3.1. Instruction Fetch and Decode (IF and ID)
The IF and ID stage of the microprocessor pipeline is mainly responsible for the fetching and decoding of the instructions. The processed instructions are sent to the lower-level issue module, which then distributes them to each logic unit in the execution stage. In the proposed processor core, the completion of the IF and ID stage is orchestrated by two distinguished functional modules: “FETCH” and “DECODE”.
In this design, the “FETCH” module is mainly responsible for executing the operation of fetching instructions from the instruction memory. Since there are two configurable modes of low power consumption and high performance in the proposed architecture, the “FETCH” module has two different connection methods. In the low-power configuration, the ITCM will serve as the instruction memory of the proposed processor to which the “FETCH” module is directly connected. In the high-performance mode, the “FETCH” module will be connected to the MMU to support ICACHE. In fact, the difference in the above connection methods does not impact the functional realization of the “FETCH” module. Therefore, the following explanation will take the case equipped with ITCM as an example to explain the implementation of the “FETCH” module in the proposed architecture.
As illustrated in
Figure 2, the “FETCH” module is mainly responsible for fetching instructions from the ITCM and transmitting them to the “DECODE” module for decoding.
In addition, the “FETCH” module also needs to be responsible for the interruption and abnormal operation of the “FETCH & DECODE STAGE”, which is embodied as the branch request from the “CSR” module and the “EXEC” module in the proposed architecture. The workflow of the proposed “FETCH” module is shown in
Figure 3. In one clock cycle, if the data paths of the “FETCH” module are clear, the “FETCH” module will send a read request (referred to as Inst_1) to the instruction memory while simultaneously receiving the instruction (Inst_0) requested in the previous cycle from the instruction memory. The “FTECH” module then transfers Inst_0 to the “DECODE” module using the valid-ready handshake mechanism.

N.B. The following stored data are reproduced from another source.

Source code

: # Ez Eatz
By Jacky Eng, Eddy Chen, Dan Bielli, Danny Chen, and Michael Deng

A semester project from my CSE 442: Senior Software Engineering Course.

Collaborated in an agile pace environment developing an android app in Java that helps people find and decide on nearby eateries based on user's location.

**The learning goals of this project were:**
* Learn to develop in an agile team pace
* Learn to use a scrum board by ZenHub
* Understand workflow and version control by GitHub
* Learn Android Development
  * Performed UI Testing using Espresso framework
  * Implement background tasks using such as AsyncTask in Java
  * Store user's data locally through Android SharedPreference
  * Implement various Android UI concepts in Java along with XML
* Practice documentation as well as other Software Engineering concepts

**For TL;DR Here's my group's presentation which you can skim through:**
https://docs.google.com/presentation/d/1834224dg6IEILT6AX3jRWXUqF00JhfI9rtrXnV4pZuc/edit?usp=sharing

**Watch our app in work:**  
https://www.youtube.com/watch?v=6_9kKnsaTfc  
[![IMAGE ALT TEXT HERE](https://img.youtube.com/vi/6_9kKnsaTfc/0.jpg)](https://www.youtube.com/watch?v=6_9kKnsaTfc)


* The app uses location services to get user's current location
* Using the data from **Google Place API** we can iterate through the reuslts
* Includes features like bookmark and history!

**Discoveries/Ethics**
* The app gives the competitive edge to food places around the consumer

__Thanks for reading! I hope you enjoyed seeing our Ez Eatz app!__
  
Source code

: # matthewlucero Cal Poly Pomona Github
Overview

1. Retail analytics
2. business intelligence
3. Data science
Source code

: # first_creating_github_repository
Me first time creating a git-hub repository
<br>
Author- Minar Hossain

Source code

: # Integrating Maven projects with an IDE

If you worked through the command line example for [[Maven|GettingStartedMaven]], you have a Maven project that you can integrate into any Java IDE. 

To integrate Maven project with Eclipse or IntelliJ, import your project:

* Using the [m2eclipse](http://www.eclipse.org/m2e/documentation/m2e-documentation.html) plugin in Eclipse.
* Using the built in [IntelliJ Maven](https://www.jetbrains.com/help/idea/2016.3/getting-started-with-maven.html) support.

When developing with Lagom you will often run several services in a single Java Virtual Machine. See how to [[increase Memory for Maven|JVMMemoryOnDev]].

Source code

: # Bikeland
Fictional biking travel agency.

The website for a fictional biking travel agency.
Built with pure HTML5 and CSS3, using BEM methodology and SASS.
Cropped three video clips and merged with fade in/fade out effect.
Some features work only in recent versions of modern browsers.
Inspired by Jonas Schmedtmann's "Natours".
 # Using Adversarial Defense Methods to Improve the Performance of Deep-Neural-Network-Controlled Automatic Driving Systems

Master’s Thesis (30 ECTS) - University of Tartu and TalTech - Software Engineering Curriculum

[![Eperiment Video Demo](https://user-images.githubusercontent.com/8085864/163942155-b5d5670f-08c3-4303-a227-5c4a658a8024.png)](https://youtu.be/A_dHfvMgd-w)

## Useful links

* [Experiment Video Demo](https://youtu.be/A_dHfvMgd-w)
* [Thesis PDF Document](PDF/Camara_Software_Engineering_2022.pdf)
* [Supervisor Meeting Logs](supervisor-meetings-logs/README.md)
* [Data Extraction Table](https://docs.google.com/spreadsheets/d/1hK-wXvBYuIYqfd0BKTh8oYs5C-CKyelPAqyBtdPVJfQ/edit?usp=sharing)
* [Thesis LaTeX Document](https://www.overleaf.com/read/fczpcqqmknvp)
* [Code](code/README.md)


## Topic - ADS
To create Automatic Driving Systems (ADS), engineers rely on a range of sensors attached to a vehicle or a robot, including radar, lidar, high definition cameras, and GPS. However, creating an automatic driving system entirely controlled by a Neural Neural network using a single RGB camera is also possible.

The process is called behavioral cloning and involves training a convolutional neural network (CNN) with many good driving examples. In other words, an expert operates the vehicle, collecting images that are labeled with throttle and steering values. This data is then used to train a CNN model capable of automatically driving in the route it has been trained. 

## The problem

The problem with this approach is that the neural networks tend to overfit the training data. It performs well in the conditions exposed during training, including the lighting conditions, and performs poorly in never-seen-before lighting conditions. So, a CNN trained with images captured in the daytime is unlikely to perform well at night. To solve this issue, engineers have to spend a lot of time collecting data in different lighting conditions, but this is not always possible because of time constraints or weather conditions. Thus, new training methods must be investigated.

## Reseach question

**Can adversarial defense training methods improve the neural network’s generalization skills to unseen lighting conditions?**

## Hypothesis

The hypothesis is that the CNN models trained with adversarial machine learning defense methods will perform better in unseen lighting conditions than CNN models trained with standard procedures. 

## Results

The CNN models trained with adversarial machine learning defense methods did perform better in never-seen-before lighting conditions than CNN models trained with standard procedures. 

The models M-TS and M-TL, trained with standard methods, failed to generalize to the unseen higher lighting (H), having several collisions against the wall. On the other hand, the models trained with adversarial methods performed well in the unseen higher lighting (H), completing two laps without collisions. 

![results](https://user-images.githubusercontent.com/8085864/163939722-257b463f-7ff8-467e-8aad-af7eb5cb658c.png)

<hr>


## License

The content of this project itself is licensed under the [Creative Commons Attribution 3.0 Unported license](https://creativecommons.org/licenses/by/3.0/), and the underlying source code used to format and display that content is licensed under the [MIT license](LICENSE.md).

If the data path is not always clear, it can be blocked in the following situations: (1) the instruction memory fails to promptly return the instruction requested by the “FETCH” module in the previous cycle, as seen in
Figure 4a; (2) the “DECODE” module is not ready yet, unable to handshake with the “FETCH” module, as seen in
Figure 4b. For situation (1), the “FETCH” module enters the stalling state, during which no data transmission occurs along the entire data path, extending from the instruction memory to the “DECODE” module, which can be seen in cycle 1 of
Figure 4a. When the instruction memory successfully returns the instruction in a certain clock cycle, the “FETCH” module restarts and continues to fetch instructions in order, which can be seen in cycles 2 and 3 of
Figure 4a. As seen in
Figure 4a, there is no data loss during the entire suspension of situation (1). For situation (2), the “FETCH” module also enters the stalling state. However, if the instruction memory returns the instruction in this clock cycle, there exists data transmission along the data path, which extends from the instruction memory to the “FETCH” module, as seen in cycle 1 of
Figure 4b. As depicted in cycle 2 of
Figure 4b, there will be data loss if the entire data path is restored in the cycle. To avert such a situation, the proposed “FETCH” module incorporates an “Inst-buffer” component, which is shown in
Figure 4b. When situation (2) arises, the “Inst-buffer” stores the returned data from the instruction memory. Upon data path restoration, it is transmitted to the “DECODE” module through a handshake, ensuring that data integrity is maintained.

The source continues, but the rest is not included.